The four ASAS domains are:
1. Patient Global Assessment of Disease (0 to 10 unit NRS);
2. Total Back Pain NRS;
3. Function (the Bath Ankylosing Spondylitis Functional Index [BASFI] score
NRS);
4. Inflammation (mean of the two Bath Ankylosing Spondylitis Disease Activity
Index [BASDAI] NRS Questions #5 and #6 for morning stiffness).
Secondary outcome
Secondary Endpoints
• Change from baseline in Bath Ankylosing Spondylitis Functional Index (BASFI)
at Week 24
(for the comparison between apremilast 30 mg BID and placebo)

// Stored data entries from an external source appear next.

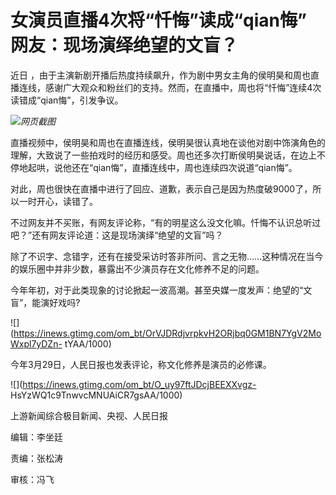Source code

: # 女演员直播4次将“忏悔”读成“qian悔” 网友：现场演绎绝望的文盲？

近日
，由于主演新剧开播后热度持续飙升，作为剧中男女主角的侯明昊和周也直播连线，感谢广大观众和粉丝们的支持。然而，在直播中，周也将“忏悔”连续4次读错成“qian悔”，引发争议。

![](https://inews.gtimg.com/om_bt/OfW8OXl8Rej_BEW3y9KvjccRaoANATetEU3U2KFbIea7IAA/1000)_网页截图_

直播视频中，侯明昊和周也在直播连线，侯明昊很认真地在谈他对剧中饰演角色的理解，大致说了一些拍戏时的经历和感受。周也还多次打断侯明昊说话，在边上不停地起哄，说他还在“qian悔”，直播连线中，周也连续四次说道“qian悔”。

对此，周也很快在直播中进行了回应、道歉，表示自己是因为热度破9000了，所以一时开心，读错了。

不过网友并不买账，有网友评论称，“有的明星这么没文化嘛。忏悔不认识总听过吧？”还有网友评论道：这是现场演绎“绝望的文盲”吗？

除了不识字、念错字，还有在接受采访时答非所问、言之无物……这种情况在当今的娱乐圈中并非少数，暴露出不少演员存在文化修养不足的问题。

今年年初，对于此类现象的讨论掀起一波高潮。甚至央媒一度发声：绝望的“文盲”，能演好戏吗?

![](https://inews.gtimg.com/om_bt/OrVJDRdjvrpkvH2ORjbq0GM1BN7YgV2MoWxpl7yDZn-
tYAA/1000)

今年3月29日，人民日报也发表评论，称文化修养是演员的必修课。

![](https://inews.gtimg.com/om_bt/O_uy97ftJDcjBEEXXvgz-
HsYzWQ1c9TnwvcMNUAiCR7gsAA/1000)

上游新闻综合极目新闻、央视、人民日报

编辑：李坐廷

责编：张松涛

审核：冯飞

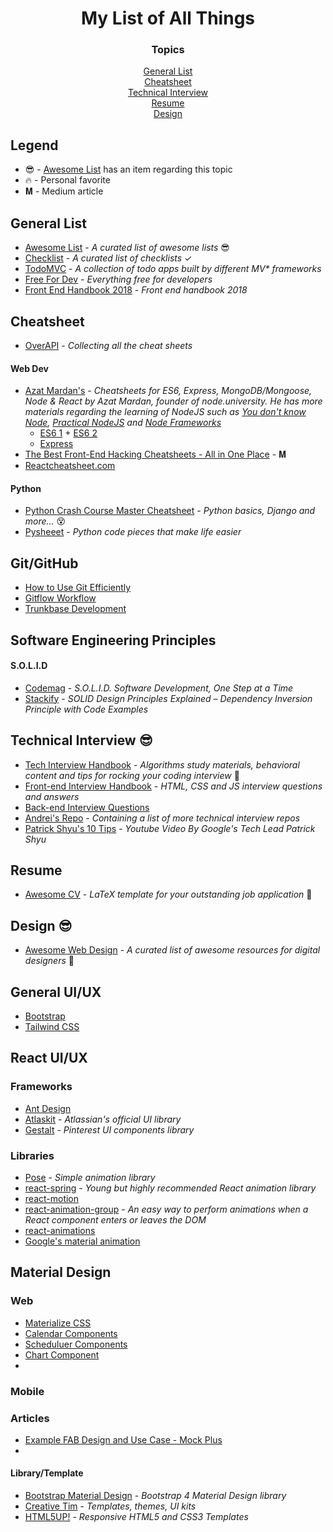 <h1 align="center">My List of All Things</h1>

<div align="center">
   <h3>Topics</h3>
   <a href="#general-list">General List</a>
   <br>
   <a href="#cheatsheet">Cheatsheet</a>
   <br>
   <a href="#technical-interview">Technical Interview</a>
   <br>
   <a href="#resume">Resume</a>
   <br>
   <a href="#design">Design</a>
</div>

## Legend
* 😎 - [Awesome List](https://github.com/sindresorhus/awesome) has an item regarding this topic
* 🔥 - Personal favorite
* 𝐌 - Medium article

## General List
* [Awesome List](https://github.com/sindresorhus/awesome) - *A curated list of awesome lists* 😎
* [Checklist](https://github.com/huyingjie/Checklist-Checklist) - *A curated list of checklists* ✓
* [TodoMVC](https://github.com/tastejs/todomvc) - *A collection of todo apps built by different MV\* frameworks*
* [Free For Dev](https://github.com/ripienaar/free-for-dev) - *Everything free for developers*
* [Front End Handbook 2018](https://github.com/FrontendMasters/front-end-handbook-2018) - *Front end handbook 2018*

## Cheatsheet
* [OverAPI](http://overapi.com) - *Collecting all the cheat sheets*
#### Web Dev
* [Azat Mardan's](https://github.com/azat-co/cheatsheets) - *Cheatsheets for ES6, Express, MongoDB/Mongoose, Node & React by Azat Mardan, founder of node.university. He has more materials regarding the learning of NodeJS such as [You don't know Node](https://github.com/azat-co/you-dont-know-node), [Practical NodeJS](https://github.com/azat-co/practicalnode) and [Node Frameworks](http://nodeframework.com)*
    * [ES6 1](cheatsheet/es6-1-azat.png) + [ES6 2](cheatsheet/es6-1-azat.png)
    * [Express](cheatsheet/express-azat.pdf)
* [The Best Front-End Hacking Cheatsheets - All in One Place](https://medium.freecodecamp.org/modern-frontend-hacking-cheatsheets-df9c2566c72a) - 𝐌
* [Reactcheatsheet.com](https://reactcheatsheet.com)
#### Python
* [Python Crash Course Master Cheatsheet](cheatsheet/python-crash-course-all.pdf) - *Python basics, Django and more...* 😵
* [Pysheeet](https://github.com/crazyguitar/pysheeet) - *Python code pieces that make life easier*

## Git/GitHub
* [How to Use Git Efficiently](https://medium.freecodecamp.org/how-to-use-git-efficiently-54320a236369)
* [Gitflow Workflow](https://www.atlassian.com/git/tutorials/comparing-workflows/gitflow-workflow)
* [Trunkbase Development](https://trunkbaseddevelopment.com)

## Software Engineering Principles
#### S.O.L.I.D
* [Codemag](https://www.codemag.com/article/1001061) - *S.O.L.I.D. Software Development, One Step at a Time*
* [Stackify](https://stackify.com/dependency-inversion-principle/) - *SOLID Design Principles Explained – Dependency Inversion Principle with Code Examples*

## Technical Interview 😎
* [Tech Interview Handbook](https://github.com/yangshun/tech-interview-handbook) - *Algorithms study materials, behavioral content and tips for rocking your coding interview* 💯
* [Front-end Interview Handbook](https://github.com/yangshun/front-end-interview-handbook) - *HTML, CSS and JS interview questions and answers*
* [Back-end Interview Questions](https://github.com/arialdomartini/Back-End-Developer-Interview-Questions#nosql)
* [Andrei's Repo](https://github.com/andreis/interview) - *Containing a list of more technical interview repos*
* [Patrick Shyu's 10 Tips](https://www.youtube.com/watch?v=B7WMjMZHyq0) - *Youtube Video By Google's Tech Lead Patrick Shyu*

## Resume
* [Awesome CV](https://github.com/posquit0/Awesome-CV) - *LaTeX template for your outstanding job application* 📄

## Design 😎
* [Awesome Web Design](https://github.com/nicolesaidy/awesome-web-design) - *A curated list of awesome resources for digital designers* 🎨

## General UI/UX
* [Bootstrap](https://getbootstrap.com)
* [Tailwind CSS](https://github.com/tailwindcss/tailwindcss)

## React UI/UX
### Frameworks
* [Ant Design](https://ant.design)
* [Atlaskit](https://atlaskit.atlassian.com) - *Atlassian's official UI library*
* [Gestalt](https://github.com/pinterest/gestalt) - *Pinterest UI components library*
### Libraries
* [Pose](https://popmotion.io/pose/) - *Simple animation library*
* [react-spring](http://react-spring.surge.sh) - *Young but highly recommended React animation library*
* [react-motion](https://github.com/chenglou/react-motion)
* [react-animation-group](https://github.com/reactjs/react-transition-group/tree/v1-stable) - *An easy way to perform animations when a React component enters or leaves the DOM*
* [react-animations](https://github.com/FormidableLabs/react-animations)
* [Google's material animation](https://material.io/develop/web/components/animation/)

## Material Design
### Web
* [Materialize CSS](https://materializecss.com/getting-started.html)
* [Calendar Components](https://reactjsexample.com/tag/calendar/)
* [Scheduluer Components](https://reactjsexample.com/a-scheduler-and-resource-planning-component-built-for-react/)
* [Chart Component](https://reactjsexample.com/tag/chart/)
* 

### Mobile
### Articles
* [Example FAB Design and Use Case - Mock Plus](https://www.mockplus.com/blog/post/floating-action-button)
* 
#### Library/Template
* [Bootstrap Material Design](https://fezvrasta.github.io/bootstrap-material-design/) - *Bootstrap 4 Material Design library*
* [Creative Tim](https://www.creative-tim.com) - *Templates, themes, UI kits*
* [HTML5UP!](https://html5up.net) - *Responsive HTML5 and CSS3 Templates*
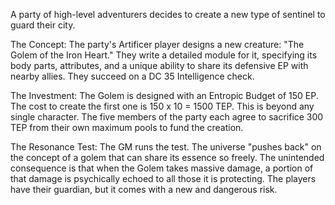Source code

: A party of high-level adventurers decides to create a new type of sentinel to guard their city.

The Concept: The party's Artificer player designs a new creature: "The Golem of the Iron Heart." They write a detailed module for it, specifying its body parts, attributes, and a unique ability to share its defensive EP with nearby allies. They succeed on a DC 35 Intelligence check.

The Investment: The Golem is designed with an Entropic Budget of 150 EP. The cost to create the first one is 150 x 10 = 1500 TEP. This is beyond any single character. The five members of the party each agree to sacrifice 300 TEP from their own maximum pools to fund the creation.

The Resonance Test: The GM runs the test. The universe "pushes back" on the concept of a golem that can share its essence so freely. The unintended consequence is that when the Golem takes massive damage, a portion of that damage is psychically echoed to all those it is protecting. The players have their guardian, but it comes with a new and dangerous risk.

• Change from baseline in Bath Ankylosing Spondylitis Disease Activity Index
(BASDAI) at Week 24
(for the comparison between apremilast 30 mg BID and placebo)
• Proportion of subjects achieving an ASAS 20 at Week 24
(for the comparison between apremilast 30 mg BID and placebo)
• Change from baseline in the physical component score of the Medical Outcome
Study Short Form 36-Item Health Survey (SF-36) scale at Week 24
(for the comparison between apremilast 30 mg BID and placebo)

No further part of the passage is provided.